Look at what actually happened. Equifax was using the Struts framework. This
is a very safe, popular choice. They were using what everybody else uses.

There was a critical vuln in the framework, and they failed to update their
box for N months. But we're talking only a few months. N is very small --
maybe four? And yeah, you can argue that four months is an absurdly long time
to have a known critical vuln in production. But I guarantee you that most
people reading this work at companies that are similarly vulnerable. Attacks
are simply rare.

Whatever company you work for, if you do not have regular pentests, you are no
better off. And even if you do, it's overwhelmingly likely that you've
overlooked some lonely outdated server that's still running on your network
because Bob set it up a year ago and forgot about it and oh look now you have
a pivot into your whole network.

It seems very strange to choose this one company and crucify them just because
they lost your data. Everybody is insecure everywhere always, and we've
learned to tolerate this by pretending it's not true or that it doesn't exist
or that it's not a big deal. But you know what? It is true. That truth will
continue to manifest itself in the years to come. No matter how much you'd
like it not to be true, your stuff will still get stolen. Usually you just
don't hear about it.

Yes, it was stupid for them to have everybody's PII attached to that one
webserver. A single point of failure should never result in compromising the
whole system. But think about how that architecture would work in practice. A
customer service rep still needs to get at most of your data. It's a credit
bureau. Where would the data be stored in a way that a remote code exec
wouldn't be able to snag it?

Equifax's crime boils down to "they failed to run the equivalent of sudo apt-
get upgrade on their framework." When you're managing a fleet of hundreds or
thousands of machines, this is a situation that almost all of us have wound up
in. If we can't get it right, why do you want the execs' heads to roll? Are
you sure you won't be next on the chopping block?

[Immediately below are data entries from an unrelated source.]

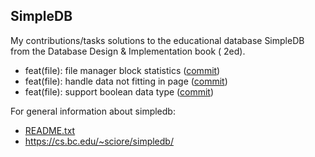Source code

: ## SimpleDB

My contributions/tasks solutions to the educational database SimpleDB from the Database Design & Implementation book (
2ed).

- feat(file): file manager block
  statistics ([commit](https://github.com/Amr2812/simpledb/commit/4948b9ea0b37703d6af37259be9dc8f18a428d24))
- feat(file): handle data not fitting in
  page ([commit](https://github.com/Amr2812/simpledb/commit/c2e44635a5f48d98e758c0760114e499cce0762e))
- feat(file): support boolean data
  type ([commit](https://github.com/Amr2812/simpledb/commit/40e87df503bcd5c297ac45237816095a271cf77c))

For general information about simpledb:

- [README.txt](README.txt)
- https://cs.bc.edu/~sciore/simpledb/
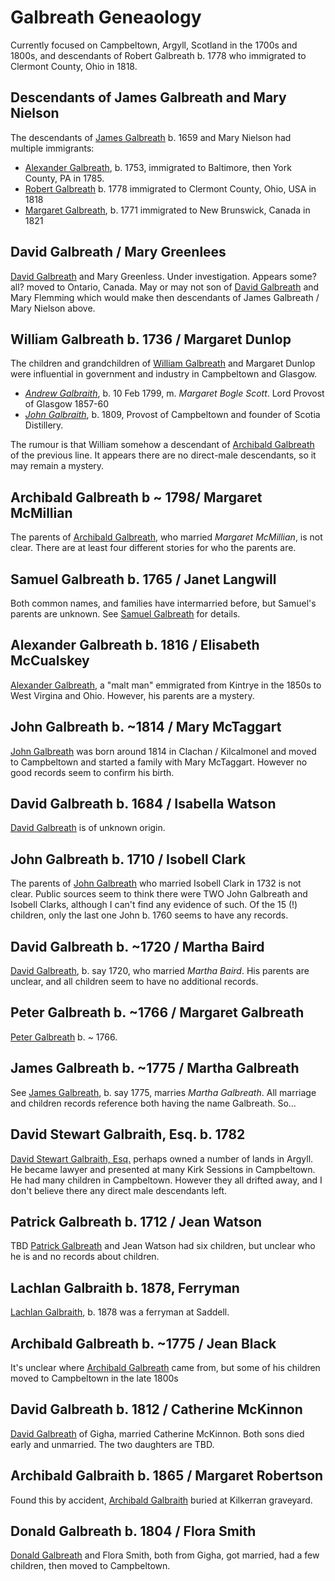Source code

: # Galbreath Geneaology

Currently focused on Campbeltown, Argyll, Scotland in the 1700s and 1800s, and descendants of Robert Galbreath b. 1778 who immigrated to Clermont County, Ohio in 1818.

## Descendants of James Galbreath and Mary Nielson

The descendants of [James Galbreath](/people/galbreath-james-1659.md) b. 1659 and Mary Nielson had multiple immigrants:

* [Alexander Galbreath](/people/galbreath-alexander-1753.md), b. 1753, immigrated to Baltimore, then York County, PA in 1785.
* [Robert Galbreath](/people/galbreath-robert-1778.md) b. 1778 immigrated to Clermont County, Ohio, USA in 1818
* [Margaret Galbreath](/people/galbreath-margaret-1771.md), b. 1771 immigrated to New Brunswick, Canada in 1821

## David Galbreath / Mary Greenlees

[David Galbreath](/people/galbreath-david-1793.md) and Mary Greenless.  Under investigation.  Appears some? all? moved to Ontario, Canada.  May or may not son of 
[David Galbreath](/people/galbreath-david-1755.md) and Mary Flemming which would make then descendants of James Galbreath / Mary Nielson above.

## William Galbreath b. 1736 / Margaret Dunlop

The children and grandchildren of [William Galbreath](/people/galbreath-william-1736.md) and Margaret Dunlop were influential in government and industry in Campbeltown and Glasgow.  

* *[Andrew Galbraith](/people/galbraith-andrew-1799.md)*, b. 10 Feb 1799, m. *Margaret Bogle Scott*. Lord Provost of Glasgow 1857-60
* *[John Galbraith](/people/galbraith-john-1809.md)*, b. 1809, Provost of Campbeltown and founder of Scotia Distillery.

The rumour is that William somehow a descendant of [Archibald Galbreath](/people/galbreath-archibald-1708.md) of the previous line. It appears there are no direct-male descendants, so it may remain a mystery. 

## Archibald Galbreath b ~ 1798/ Margaret McMillian

The parents of [Archibald Galbreath](/people/galbreath-archibald-1798.md), who married *Margaret McMillian*, is not clear.  There are at least four different stories for who the parents are.

## Samuel Galbreath b. 1765 / Janet Langwill

Both common names, and families have intermarried before, but Samuel's parents are unknown.  See [Samuel Galbreath](/people/galbreath-samuel-1765.md) for details.

## Alexander Galbreath b. 1816 / Elisabeth McCualskey

[Alexander Galbreath](/people/galbreath-alexander-1816.md), a "malt man" emmigrated from Kintrye in the 1850s to West Virgina and Ohio. However, his parents are a mystery.

## John Galbreath b. ~1814 / Mary McTaggart 

[John Galbreath](/people/galbreath-john-1815.md) was born around 1814 in Clachan / Kilcalmonel and moved to Campbeltown and started a family with Mary McTaggart. However no good records seem to confirm his birth.

## David Galbreath b. 1684 / Isabella Watson

[David Galbreath](/people/galbreath-david-1684.md) is of unknown origin.

## John Galbreath b. 1710 / Isobell Clark

The parents of [John Galbreath](/people/galbreath-john-abt-1710.md) who married Isobell Clark in 1732 is not clear. Public sources seem to think there were TWO John Galbreath and Isobell Clarks, although I can't find any evidence of such.  Of the 15 (!) children, only the last one John b. 1760 seems to have any records.

## David Galbreath b. ~1720 / Martha Baird

[David Galbreath](/people/galbreath-david-abt-1720.md), b. say 1720, who married *Martha Baird*.  His parents are unclear, and all children seem to have no additional records.

## Peter Galbreath b. ~1766 / Margaret Galbreath

[Peter Galbreath](/people/galbreath-peter-1766.md) b. ~ 1766.

## James Galbreath b. ~1775 / Martha Galbreath

See [James Galbreath](/people/galbreath-james-abt-1775.md), b. say 1775,  marries *Martha Galbreath*. All marriage and children records reference both having the name Galbreath. So...

## David Stewart Galbraith, Esq. b. 1782

[David Stewart Galbraith, Esq.](/people/galbraith-david-stewart-1782.md) perhaps owned a number of lands in Argyll.  He became lawyer and presented at many Kirk Sessions in Campbeltown.  He had many children in Campbeltown.  However they all drifted away, and I don't believe there any direct male descendants left.

## Patrick Galbreath b. 1712 / Jean Watson

TBD [Patrick Galbreath](/people/galbreath-patrick-1712.md) and Jean Watson had six children, but unclear who he is and no records about children.

## Lachlan Galbraith b. 1878, Ferryman

[Lachlan Galbraith](/people/galbraith-lachlan-1878.md), b. 1878 was a ferryman at Saddell.

## Archibald Galbreath b. ~1775 / Jean Black

It's unclear where [Archibald Galbreath](/people/galbreath-archibald-1775.md) came from, but some of his children moved to Campbeltown in the late 1800s

## David Galbreath b. 1812 / Catherine McKinnon

[David Galbreath](/people/galbreath-david-1819.md) of Gigha, married Catherine McKinnon.  Both sons died early and unmarried.  The two daughters are TBD.

## Archibald Galbraith b. 1865 / Margaret Robertson

Found this by accident, [Archibald Galbraith](/people/galbraith-archibald-1865.md) buried at Kilkerran graveyard.

## Donald Galbreath b. 1804 / Flora Smith

[Donald Galbreath](/people/galbreath-donald-1804-flora-smith.md) and Flora Smith, both from Gigha, got married, had a few children, then moved to Campbeltown.
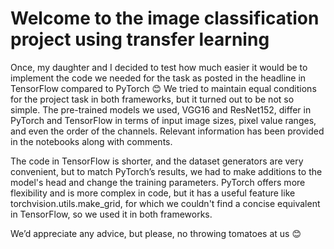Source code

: # Welcome to the image classification project using transfer learning

Once, my daughter and I decided to test how much easier it would be to implement the code we needed for the task as posted in the headline in TensorFlow compared to PyTorch 😊
We tried to maintain equal conditions for the project task in both frameworks, but it turned out to be not so simple. The pre-trained models we used, VGG16 and ResNet152, differ in PyTorch and TensorFlow in terms of input image sizes, pixel value ranges, and even the order of the channels. Relevant information has been provided in the notebooks along with comments.

The code in TensorFlow is shorter, and the dataset generators are very convenient, but to match PyTorch’s results, we had to make additions to the model's head and change the training parameters. PyTorch offers more flexibility and is more complex in code, but it has a useful feature like torchvision.utils.make_grid, for which we couldn't find a concise equivalent in TensorFlow, so we used it in both frameworks.

We’d appreciate any advice, but please, no throwing tomatoes at us 😊

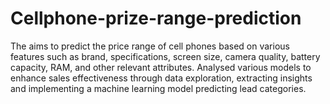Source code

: # Cellphone-prize-range-prediction
The aims to predict the price range of cell phones based on various features such as brand, specifications, screen size, camera quality, battery capacity, RAM, and other relevant attributes.
Analysed various models to enhance sales effectiveness through data exploration, extracting insights and implementing a machine learning model predicting lead categories.
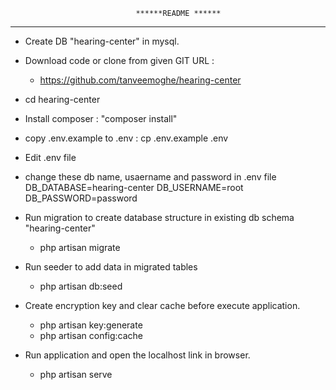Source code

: 

                                ******README ******
-----------------------------------------------------------------
- Create DB "hearing-center" in mysql.

- Download code or clone from given GIT URL : 
	- https://github.com/tanveemoghe/hearing-center

- cd hearing-center

- Install composer : "composer install"

- copy .env.example to .env : cp .env.example .env

- Edit .env file

- change these db name, usaername and password in .env file
	DB_DATABASE=hearing-center
	DB_USERNAME=root
	DB_PASSWORD=password
- Run migration to create database structure in existing db schema "hearing-center"
	- php artisan migrate

- Run seeder to add data in migrated tables
	- php artisan db:seed

- Create encryption key and clear cache before execute application.
	- php artisan key:generate
	- php artisan config:cache

- Run application and open the localhost link in browser.
	- php artisan serve


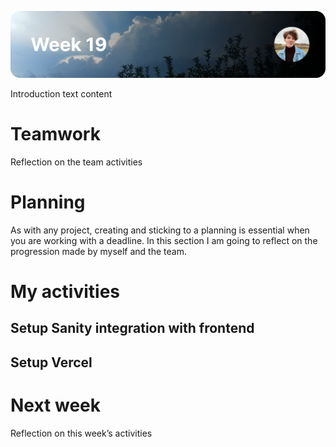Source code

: ![image](https://raw.githubusercontent.com/mwdossantos/portfolio/master/docs/images/week-19.png)

Introduction text content

# Teamwork

Reflection on the team activities

# Planning

As with any project, creating and sticking to a planning is essential when you are working with a deadline. In this section I am going to reflect on the progression made by myself and the team.

# My activities

## Setup Sanity integration with frontend

## Setup Vercel

# Next week

Reflection on this week’s activities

Think about it this way: the time between "someone discovered a vuln in
Spring" and "the attackers stole 150M credit reports" was just a few months.
Are you sure Equifax wasn't a victim here? Someone threw a cinderblock through
their window and made off with their trove of data.

Except of course, it wasn't a cinderblock through a window. It was completely
silent. Even if your firewall is great, you can still smuggle data out of a
network using DNS alone.

Food for thought.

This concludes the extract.